Gardiner: Enterprise Florida survival at stake after incentives die
Senate President Andy Gardiner, R-Orlando, says he personally delivered the unpleasant news to Gov. Rick Scott last Friday that Enterprise Florida will have no new money next year for incentives to attract jobs.
"He was disappointed, and rightfully so," Gardiner said in an interview in his Capitol office, recalling their conversation. "I said, 'Governor, there comes a point where the Senate backed you on the incentives, we did everything we could, but now we have to start thinking about how we bring this thing in for a landing.' And with no movement from the House, we really were in a situation where we needed to move on."
Gardiner said Enterprise Florida, the public-private partnership that recruits companies to the state, now needs to develop a strategy to "survive" without taxpayer support.
The Senate backed Scott's call for a record $250 million for a new "enterprise fund" over three years, which Scott and EFI said they needed for Florida to compete with other states for jobs, mostly through a program known as the Quick Action Closing Fund.
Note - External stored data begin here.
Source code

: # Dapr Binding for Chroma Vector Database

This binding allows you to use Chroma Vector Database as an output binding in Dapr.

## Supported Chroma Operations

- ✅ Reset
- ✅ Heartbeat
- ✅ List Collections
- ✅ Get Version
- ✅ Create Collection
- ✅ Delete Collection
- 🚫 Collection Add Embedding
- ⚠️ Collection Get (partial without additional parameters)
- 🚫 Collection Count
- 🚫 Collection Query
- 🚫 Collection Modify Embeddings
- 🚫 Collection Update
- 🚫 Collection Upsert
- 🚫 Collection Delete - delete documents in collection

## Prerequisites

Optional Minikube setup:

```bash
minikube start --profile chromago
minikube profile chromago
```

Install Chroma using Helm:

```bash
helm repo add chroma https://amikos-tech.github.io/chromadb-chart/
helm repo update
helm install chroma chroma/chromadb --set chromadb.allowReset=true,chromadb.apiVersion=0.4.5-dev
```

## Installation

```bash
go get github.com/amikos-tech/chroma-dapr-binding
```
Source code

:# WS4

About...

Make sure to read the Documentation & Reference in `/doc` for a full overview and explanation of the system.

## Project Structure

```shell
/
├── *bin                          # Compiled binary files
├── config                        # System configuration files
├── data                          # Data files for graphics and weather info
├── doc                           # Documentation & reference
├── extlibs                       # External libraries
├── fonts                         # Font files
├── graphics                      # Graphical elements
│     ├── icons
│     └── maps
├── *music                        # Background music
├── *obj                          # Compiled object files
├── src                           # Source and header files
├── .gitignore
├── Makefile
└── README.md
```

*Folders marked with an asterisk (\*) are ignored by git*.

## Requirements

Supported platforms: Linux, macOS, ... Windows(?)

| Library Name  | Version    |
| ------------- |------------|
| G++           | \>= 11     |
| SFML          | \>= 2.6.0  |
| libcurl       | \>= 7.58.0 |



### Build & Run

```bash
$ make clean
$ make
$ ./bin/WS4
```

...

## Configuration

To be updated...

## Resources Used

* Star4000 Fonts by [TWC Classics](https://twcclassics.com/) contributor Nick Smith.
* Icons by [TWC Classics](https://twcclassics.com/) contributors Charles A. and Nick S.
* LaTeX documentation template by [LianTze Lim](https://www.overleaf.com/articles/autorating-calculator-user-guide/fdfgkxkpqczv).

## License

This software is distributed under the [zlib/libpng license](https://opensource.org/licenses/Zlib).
But the next cadre of House leaders, led by House Appropriations Chairman Richard Corcoran, R-Land O'Lakes, vehemently opposes subsidizing corporate America, even though the House supported $43 million for the same programs a year ago.
House sources say Scott's top aides never seriously tried to negotiate for a smaller pot of money, a strategy that proved disastrous. The Senate's decision to capitulate to Corcoran surprised House Speaker Steve Crisafulli, R-Merritt Island, but Gardiner said Senate leaders faced the reality that the House firmly opposed the idea.
"You don't necessarily agree with it, but you have to accept it and move on," Gardiner said. "If you want to get out of here on time, you've got to make some tough decisions. That was one of those."